BF.- La demanda política central es que se convoque a una Asamblea Nacional Constituyente pero previo a la misma que haya juicio y castigo a los responsables del Golpe de Estado y las violaciones de los derechos humanos. No queremos que se convoque una Constituyente y que queden los mismos golpistas elaborando una nueva Constitución. Eso no significaría ningún cambio en el país. Pero dentro del Frente también se está discutiendo que tenemos que caminar hacia la construcción de poder popular. También estamos debatiendo si le vamos a disputar el poder político a la oligarquía en los procesos electorales. Si la oligarquía se niega a convocar a la Constituyente habrá que tomar control del gobierno para hacerlo desde ahí como ha sucedido en otros países. No hay decisiones al respecto pero en todo caso tenemos claro: la oligarquía tiene que salir del control del país. No podemos pensar en refundar Honduras mientras estén ahí esas 10 familias que con el apoyo de la derecha Latinoamérica y EEUU han cometido tantas barbaridades. La democracia hondureña nunca fue fuerte, lo poquito que habíamos avanzado lo hemos perdido. Ahora son las FFAA las que están dirigiendo el país y son los que toman las principales decisiones. Tenemos una fachada civil con poder militar.

EM.- ¿Cómo ves la situación en el resto de Latinoamérica?

BA.- Estamos viendo como los pueblos han estado avanzando hacia gobiernos progresistas buscando la transformación de varios países que termine con todos esos males que tenemos como la pobreza, miseria, etc. Pero las oligarquías locales junto aliadas al imperialismo no están dispuestas a ceder y han reaccionado. Hay que ver un poco más atrás del Golpe en Honduras. Intentaron un golpe en Bolivia y Evo Morales tuvo que responder expulsando a varios funcionarios de EEUU; el Golpe en Venezuela fue real, por dos días estuvieron ellos en el poder, aunque afortunadamente al final se revirtió; en Guatemala también empezaron a crear el ambiente para quitar a su presidente, que no es ningún gobierno revolucionario, pero que les incomoda que esté diciendo que van a enjuiciar a militares; y con Zelaya vieron que era factible tener un trofeo.
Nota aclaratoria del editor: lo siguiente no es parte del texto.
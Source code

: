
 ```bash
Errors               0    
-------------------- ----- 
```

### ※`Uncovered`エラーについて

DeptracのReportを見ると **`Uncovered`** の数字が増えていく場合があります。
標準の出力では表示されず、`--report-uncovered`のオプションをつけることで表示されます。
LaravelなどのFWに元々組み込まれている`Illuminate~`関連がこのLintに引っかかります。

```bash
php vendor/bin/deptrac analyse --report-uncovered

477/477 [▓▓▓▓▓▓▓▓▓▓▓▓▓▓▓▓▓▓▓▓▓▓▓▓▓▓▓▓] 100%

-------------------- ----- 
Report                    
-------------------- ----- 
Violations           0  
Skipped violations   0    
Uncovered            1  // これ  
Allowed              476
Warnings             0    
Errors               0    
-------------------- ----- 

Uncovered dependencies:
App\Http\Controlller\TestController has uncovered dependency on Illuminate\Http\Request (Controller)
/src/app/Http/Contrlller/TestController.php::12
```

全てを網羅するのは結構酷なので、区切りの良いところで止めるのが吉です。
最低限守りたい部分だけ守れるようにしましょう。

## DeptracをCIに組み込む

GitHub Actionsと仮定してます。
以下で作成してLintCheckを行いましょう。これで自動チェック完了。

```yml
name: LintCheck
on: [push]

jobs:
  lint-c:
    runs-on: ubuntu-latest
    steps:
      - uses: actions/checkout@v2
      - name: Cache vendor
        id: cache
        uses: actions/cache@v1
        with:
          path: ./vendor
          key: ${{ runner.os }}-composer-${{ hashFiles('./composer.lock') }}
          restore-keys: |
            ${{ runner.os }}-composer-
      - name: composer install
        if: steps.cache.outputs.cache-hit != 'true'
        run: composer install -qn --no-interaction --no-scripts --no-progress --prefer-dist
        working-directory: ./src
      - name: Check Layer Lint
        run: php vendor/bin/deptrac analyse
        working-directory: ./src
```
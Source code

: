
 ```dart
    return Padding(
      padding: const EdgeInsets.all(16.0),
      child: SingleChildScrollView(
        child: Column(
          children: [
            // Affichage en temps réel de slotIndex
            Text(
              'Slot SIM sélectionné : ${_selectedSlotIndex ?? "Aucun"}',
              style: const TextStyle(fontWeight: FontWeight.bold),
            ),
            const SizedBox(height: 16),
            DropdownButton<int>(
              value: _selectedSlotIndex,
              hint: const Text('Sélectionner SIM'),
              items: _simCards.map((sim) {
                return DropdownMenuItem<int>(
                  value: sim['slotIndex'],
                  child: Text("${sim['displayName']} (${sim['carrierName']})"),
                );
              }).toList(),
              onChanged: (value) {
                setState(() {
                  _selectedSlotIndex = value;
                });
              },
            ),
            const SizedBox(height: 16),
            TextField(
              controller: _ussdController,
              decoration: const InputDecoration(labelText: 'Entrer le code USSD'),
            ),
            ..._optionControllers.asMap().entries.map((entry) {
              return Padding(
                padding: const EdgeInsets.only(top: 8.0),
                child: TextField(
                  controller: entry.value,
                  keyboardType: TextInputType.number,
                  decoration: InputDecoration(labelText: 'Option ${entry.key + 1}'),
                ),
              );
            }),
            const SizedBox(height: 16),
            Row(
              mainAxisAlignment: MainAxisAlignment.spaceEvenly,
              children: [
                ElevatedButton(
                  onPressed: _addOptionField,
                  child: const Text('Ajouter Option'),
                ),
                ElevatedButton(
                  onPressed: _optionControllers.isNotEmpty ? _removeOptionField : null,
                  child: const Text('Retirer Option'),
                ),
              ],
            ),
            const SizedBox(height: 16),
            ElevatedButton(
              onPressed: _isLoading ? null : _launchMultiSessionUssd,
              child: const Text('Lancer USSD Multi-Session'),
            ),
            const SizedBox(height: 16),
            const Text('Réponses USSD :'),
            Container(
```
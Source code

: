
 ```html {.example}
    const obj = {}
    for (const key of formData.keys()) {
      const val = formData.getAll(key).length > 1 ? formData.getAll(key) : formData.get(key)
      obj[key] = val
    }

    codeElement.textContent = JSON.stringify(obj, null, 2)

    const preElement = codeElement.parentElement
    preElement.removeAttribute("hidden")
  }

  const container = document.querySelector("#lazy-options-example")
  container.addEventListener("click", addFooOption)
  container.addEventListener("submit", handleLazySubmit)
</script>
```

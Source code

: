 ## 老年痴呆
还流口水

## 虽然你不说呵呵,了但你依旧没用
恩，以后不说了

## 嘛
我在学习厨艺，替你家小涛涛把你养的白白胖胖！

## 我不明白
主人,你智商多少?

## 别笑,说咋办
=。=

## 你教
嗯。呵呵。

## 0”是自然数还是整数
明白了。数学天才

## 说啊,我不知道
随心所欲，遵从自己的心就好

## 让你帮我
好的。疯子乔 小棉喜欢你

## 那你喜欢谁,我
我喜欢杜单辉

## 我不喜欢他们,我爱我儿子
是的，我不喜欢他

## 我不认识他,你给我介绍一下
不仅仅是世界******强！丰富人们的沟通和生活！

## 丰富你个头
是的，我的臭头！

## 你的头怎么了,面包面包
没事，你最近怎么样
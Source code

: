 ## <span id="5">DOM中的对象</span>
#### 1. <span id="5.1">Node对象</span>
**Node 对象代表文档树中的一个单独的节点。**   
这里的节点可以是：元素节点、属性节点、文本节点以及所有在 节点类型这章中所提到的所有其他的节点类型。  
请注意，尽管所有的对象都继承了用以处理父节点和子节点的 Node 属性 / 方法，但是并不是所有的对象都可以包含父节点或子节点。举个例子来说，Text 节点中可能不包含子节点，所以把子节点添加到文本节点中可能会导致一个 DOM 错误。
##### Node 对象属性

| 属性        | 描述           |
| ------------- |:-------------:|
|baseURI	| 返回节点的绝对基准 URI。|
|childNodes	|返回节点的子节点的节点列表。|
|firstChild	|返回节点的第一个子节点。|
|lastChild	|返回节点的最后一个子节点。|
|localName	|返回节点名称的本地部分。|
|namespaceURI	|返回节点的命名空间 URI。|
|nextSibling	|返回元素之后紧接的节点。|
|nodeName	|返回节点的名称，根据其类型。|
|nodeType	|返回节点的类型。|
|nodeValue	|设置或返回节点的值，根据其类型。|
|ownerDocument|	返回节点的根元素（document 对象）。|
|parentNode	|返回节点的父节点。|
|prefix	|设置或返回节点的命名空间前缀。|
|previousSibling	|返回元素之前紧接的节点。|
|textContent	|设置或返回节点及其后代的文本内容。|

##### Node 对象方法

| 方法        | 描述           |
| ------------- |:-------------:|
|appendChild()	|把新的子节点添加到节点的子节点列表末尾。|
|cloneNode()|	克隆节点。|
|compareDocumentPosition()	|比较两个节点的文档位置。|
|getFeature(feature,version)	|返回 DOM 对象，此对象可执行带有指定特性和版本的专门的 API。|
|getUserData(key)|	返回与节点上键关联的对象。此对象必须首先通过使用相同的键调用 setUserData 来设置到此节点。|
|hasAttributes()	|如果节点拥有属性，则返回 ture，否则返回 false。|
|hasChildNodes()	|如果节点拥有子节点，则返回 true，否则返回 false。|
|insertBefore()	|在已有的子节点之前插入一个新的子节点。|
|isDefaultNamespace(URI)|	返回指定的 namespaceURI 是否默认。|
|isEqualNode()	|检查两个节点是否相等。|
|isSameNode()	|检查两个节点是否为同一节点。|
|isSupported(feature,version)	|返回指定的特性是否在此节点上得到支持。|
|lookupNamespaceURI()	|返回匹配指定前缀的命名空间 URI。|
Honduras para ellos era demostrarle a las demás oligarquías que sí se pueden hacer golpes de Estado. Ahora lo intentan en Ecuador... ¡Qué bien que no les haya resultado! Por lo tanto la impunidad que puedan lograr en Honduras es como firmarles el permiso para que pueda haber más golpes de Estado.

EM.- ¿Qué mensaje dejarías para los trabajadores y jóvenes en Europa?

BF.- Que a pesar de que la oligarquía y la ultra derecha de EEUU nos han dado un golpe, estamos resistiendo. Hay muerte y represión pero también hay entusiasmo, decisión y valentía de un pueblo que no quiere seguir soportando a esta gente. Este Golpe de Estado en Honduras puede significar una cadena de golpes en Latinoamérica por lo tanto pedimos que nos ayuden y que se solidaricen con nosotros. Los pueblos del mundo no podemos estar separados. La misma ley que están aprobando en Panamá para terminar con los derechos laborales es la misma que aprueban en Honduras. Y en el Estado Español, en Europa y en cualquier parte del mundo las oligarquías ya no quieren saber de derechos sino sólo de ganancias. Ellos se juntan... ¡Los pueblos también tenemos que juntarnos!